Tree-sitter: Look ahead and only parse special strings


Hello there! :slight_smile:

I am preparing the creating of an Atom package that highlights Adobe ZStrings in Lua files for Adobe Lightroom plugins. That’s a very special thing and is probably never needed by another Atom user, but I wanted a small project for getting familiar with Atom package development anyways.

Here is an example for an Adobe ZString. It always starts with "$$$/.

I already managed to create a working syntax highlighter for ZStrings using Atom’s old TextMate-like parser and now I struggle to adopt that success to tree-sitter. I know that’s a better case for the TextMate parser anyways, but I want to do it with tree-sitter just for sake of learning and modernness.

This is my current tree-sitter grammar:

module.exports = grammar({
  name: "zstring",
  rules: {
    source: $ => repeat(choice(
      prec.left(2, $._junk),
      prec.left(1, $.zString)
    zString: $ => seq(
       optional(seq($.zStringRoot, $.zStringSeparator)),
       repeat(seq($.zStringFolder, $.zStringSeparator)),
    zStringStart: $ => seq(
    zStringEnd: $ => $.zStringQuote,
    zStringQuote: $ => '"',
    zStringPrefix: $ => "$$$",
    zStringSeparator: $ => "/",
    zStringRoot: $ => prec(1, /[A-Za-z0-9]+/),
    zStringFolder: $ => /[A-Za-z0-9]+/,
    zStringKey: $ => /[A-Za-z0-9]+/,
    zStringEquals: $ => /[\s]*=[\s]*/,
    zStringDefault: $ => repeat1(choice(
      token.immediate(prec(1, /[^"\\\n]+/)),
    stringEscape: $ => token.immediate(seq( // Based on
    _junk: $ => /./

This is my testing file:

abc "$$$" def

hupe9hupe9rhp "$$$/LightroomPluginName/Meta/PluginName=Plugin Title" 8hpu

9ohj9iof gz8uo

This is the parsing output using tree-sitter parse from tree-sitter-cli:

I already tried dozens of variations and I can’t stop tree-sitter from assuming that the first string is a ZString too. I want tree-sitter to define the first string as $._junk and just move on, but it currently tries to intepret the string using the $.zString rule. So how can I tell tree-sitter to look ahead and check if the whole string part until end is a ZString, otherwise set the parser pointer back, define the string as $.junk and continue with parsing? I had some success while playing around with token and token.immediate, but I can’t use the functions, because every part of my $.zString rule is another named rule.

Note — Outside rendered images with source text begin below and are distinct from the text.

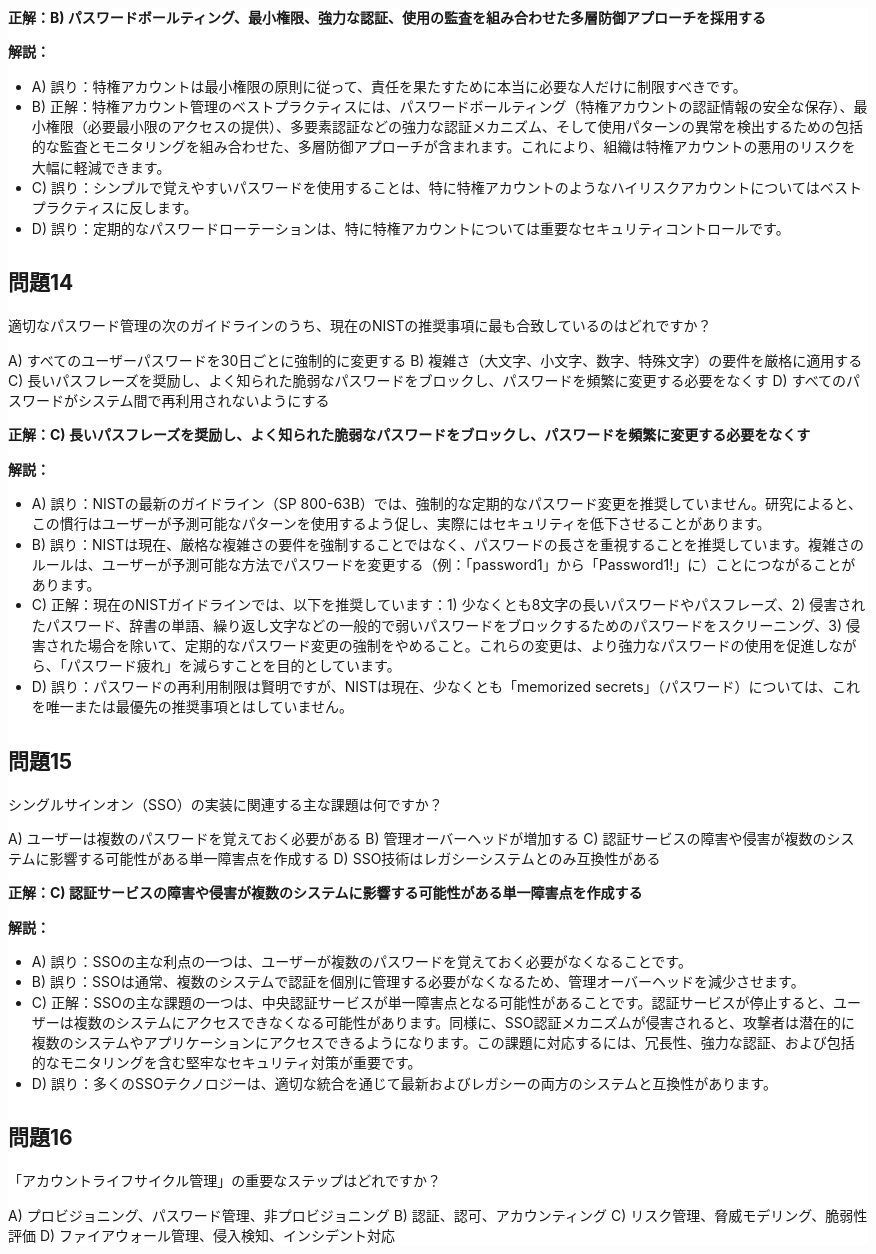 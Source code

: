 **正解：B) パスワードボールティング、最小権限、強力な認証、使用の監査を組み合わせた多層防御アプローチを採用する**

**解説：**
- A) 誤り：特権アカウントは最小権限の原則に従って、責任を果たすために本当に必要な人だけに制限すべきです。
- B) 正解：特権アカウント管理のベストプラクティスには、パスワードボールティング（特権アカウントの認証情報の安全な保存）、最小権限（必要最小限のアクセスの提供）、多要素認証などの強力な認証メカニズム、そして使用パターンの異常を検出するための包括的な監査とモニタリングを組み合わせた、多層防御アプローチが含まれます。これにより、組織は特権アカウントの悪用のリスクを大幅に軽減できます。
- C) 誤り：シンプルで覚えやすいパスワードを使用することは、特に特権アカウントのようなハイリスクアカウントについてはベストプラクティスに反します。
- D) 誤り：定期的なパスワードローテーションは、特に特権アカウントについては重要なセキュリティコントロールです。

## 問題14
適切なパスワード管理の次のガイドラインのうち、現在のNISTの推奨事項に最も合致しているのはどれですか？

A) すべてのユーザーパスワードを30日ごとに強制的に変更する
B) 複雑さ（大文字、小文字、数字、特殊文字）の要件を厳格に適用する
C) 長いパスフレーズを奨励し、よく知られた脆弱なパスワードをブロックし、パスワードを頻繁に変更する必要をなくす
D) すべてのパスワードがシステム間で再利用されないようにする

**正解：C) 長いパスフレーズを奨励し、よく知られた脆弱なパスワードをブロックし、パスワードを頻繁に変更する必要をなくす**

**解説：**
- A) 誤り：NISTの最新のガイドライン（SP 800-63B）では、強制的な定期的なパスワード変更を推奨していません。研究によると、この慣行はユーザーが予測可能なパターンを使用するよう促し、実際にはセキュリティを低下させることがあります。
- B) 誤り：NISTは現在、厳格な複雑さの要件を強制することではなく、パスワードの長さを重視することを推奨しています。複雑さのルールは、ユーザーが予測可能な方法でパスワードを変更する（例：「password1」から「Password1!」に）ことにつながることがあります。
- C) 正解：現在のNISTガイドラインでは、以下を推奨しています：1) 少なくとも8文字の長いパスワードやパスフレーズ、2) 侵害されたパスワード、辞書の単語、繰り返し文字などの一般的で弱いパスワードをブロックするためのパスワードをスクリーニング、3) 侵害された場合を除いて、定期的なパスワード変更の強制をやめること。これらの変更は、より強力なパスワードの使用を促進しながら、「パスワード疲れ」を減らすことを目的としています。
- D) 誤り：パスワードの再利用制限は賢明ですが、NISTは現在、少なくとも「memorized secrets」（パスワード）については、これを唯一または最優先の推奨事項とはしていません。

## 問題15
シングルサインオン（SSO）の実装に関連する主な課題は何ですか？

A) ユーザーは複数のパスワードを覚えておく必要がある
B) 管理オーバーヘッドが増加する
C) 認証サービスの障害や侵害が複数のシステムに影響する可能性がある単一障害点を作成する
D) SSO技術はレガシーシステムとのみ互換性がある

**正解：C) 認証サービスの障害や侵害が複数のシステムに影響する可能性がある単一障害点を作成する**

**解説：**
- A) 誤り：SSOの主な利点の一つは、ユーザーが複数のパスワードを覚えておく必要がなくなることです。
- B) 誤り：SSOは通常、複数のシステムで認証を個別に管理する必要がなくなるため、管理オーバーヘッドを減少させます。
- C) 正解：SSOの主な課題の一つは、中央認証サービスが単一障害点となる可能性があることです。認証サービスが停止すると、ユーザーは複数のシステムにアクセスできなくなる可能性があります。同様に、SSO認証メカニズムが侵害されると、攻撃者は潜在的に複数のシステムやアプリケーションにアクセスできるようになります。この課題に対応するには、冗長性、強力な認証、および包括的なモニタリングを含む堅牢なセキュリティ対策が重要です。
- D) 誤り：多くのSSOテクノロジーは、適切な統合を通じて最新およびレガシーの両方のシステムと互換性があります。

## 問題16
「アカウントライフサイクル管理」の重要なステップはどれですか？

A) プロビジョニング、パスワード管理、非プロビジョニング
B) 認証、認可、アカウンティング
C) リスク管理、脅威モデリング、脆弱性評価
D) ファイアウォール管理、侵入検知、インシデント対応
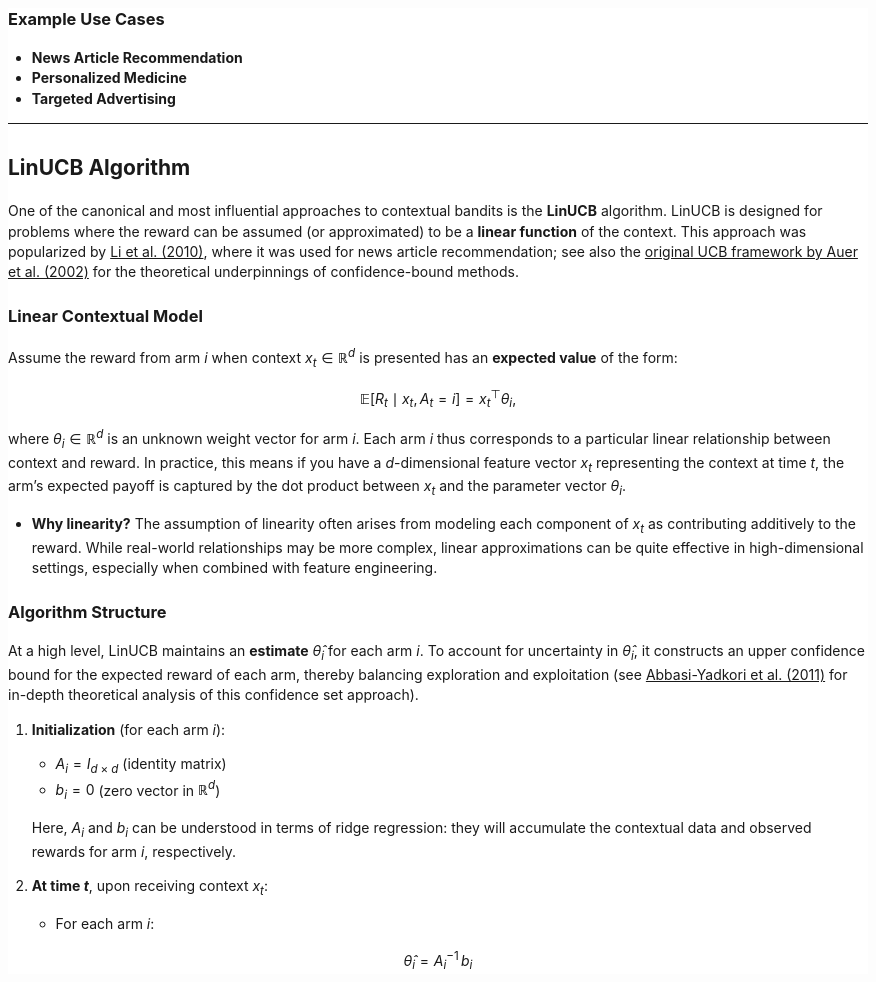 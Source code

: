 ### Example Use Cases

- **News Article Recommendation**  
- **Personalized Medicine**  
- **Targeted Advertising**

---

## **LinUCB Algorithm**

One of the canonical and most influential approaches to contextual bandits is the **LinUCB** algorithm. LinUCB is designed for problems where the reward can be assumed (or approximated) to be a **linear function** of the context. This approach was popularized by [Li et al. (2010)](https://dl.acm.org/doi/10.1145/1772690.1772758), where it was used for news article recommendation; see also the [original UCB framework by Auer et al. (2002)](https://dl.acm.org/doi/10.1023/A:1013689704352) for the theoretical underpinnings of confidence-bound methods.

### Linear Contextual Model

Assume the reward from arm $i$ when context $x_t \in \mathbb{R}^d$ is presented has an **expected value** of the form:

$$
\mathbb{E}[R_t \mid x_t, A_t = i] = x_t^\top \theta_i,
$$

where $\theta_i \in \mathbb{R}^d$ is an unknown weight vector for arm $i$. Each arm $i$ thus corresponds to a particular linear relationship between context and reward. In practice, this means if you have a $d$-dimensional feature vector $x_t$ representing the context at time $t$, the arm’s expected payoff is captured by the dot product between $x_t$ and the parameter vector $\theta_i$.

- **Why linearity?** The assumption of linearity often arises from modeling each component of $x_t$ as contributing additively to the reward. While real-world relationships may be more complex, linear approximations can be quite effective in high-dimensional settings, especially when combined with feature engineering.

### Algorithm Structure

At a high level, LinUCB maintains an **estimate** $\hat{\theta}_i$ for each arm $i$. To account for uncertainty in $\hat{\theta}_i$, it constructs an upper confidence bound for the expected reward of each arm, thereby balancing exploration and exploitation (see [Abbasi-Yadkori et al. (2011)](https://arxiv.org/abs/1102.2670) for in-depth theoretical analysis of this confidence set approach).

1. **Initialization** (for each arm $i$):
   - $A_i = I_{d\times d}$ (identity matrix)  
   - $b_i = 0$ (zero vector in $\mathbb{R}^d$)

   Here, $A_i$ and $b_i$ can be understood in terms of ridge regression: they will accumulate the contextual data and observed rewards for arm $i$, respectively.

2. **At time $t$**, upon receiving context $x_t$:
   - For each arm $i$:

$$
\hat{\theta}_i = A_i^{-1} \, b_i
$$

Can you provide more examples and what they should be please? I’m not familiar with this language. Also,

  • Does "$$$/ always identify the start of a zString?
  • Is boringString an actual thing, or an attempt to fix the problem?
  • Must " characters be balanced?


Good morning, Aerijo (well, in case we have similar timezones)!

  • Yes, source contents that don’t begin with "$$$/ can be safely defined as $.junk.

This is the general ZString format:

"$$$/Root/Folder/Key=Default Value"


"$$$/MyExamplePlugin/UserInterface/OptionsWindow/Button/Apply=Apply changes"

  • In one of my earlier versions (repo for context) I wanted to find all strings and categorize them either as $.zString or $.boringString. An approach like this was more strict and Lua-aware, but then I discarded $.string and $.boringString when I understood that a more dumb parser is enough for a simple case like I have (simply highlighting zStrings in my Atom IDE).

  • I want the parser to be forgiving and not caring too much about valid Lua, so something like this should parse without problems.

    <<< "$$$/i-am-just-here-to-confuse-you"$$$/R/A=B" >>>

Thanks for your quick response! I will push the latest state to mentioned repository. :slight_smile:

  • In this test you have " and $ in the path text, but in the definitions you declare only word characters are valid. Which should it be?

  • In your example, it seems to have 3 sections (i-am..., R, A=B), but you’ve declared only 2 should be expected.

  • I tried myself, but it wouldn’t accept it as key when in the final segment. I’m assuming the final segment is the only one that can contain a =, so I made that a rule in an external scanner

Also, I’d try changing _junk to choice(/[^"]+/, /"/) .


Wow, thank you so much for your help! I love to see your amount of commitment for the tree-sitter project considering that it gets way too less attention. I mean, even big players like Facebook profit from the Atom infrastructure while its new parsing engine doesn’t even get enough love to have a completed documentation.

I already merged your pull request (Thank you! :astonished:) into the repository and I will answer there regarding the “3 quotes” test.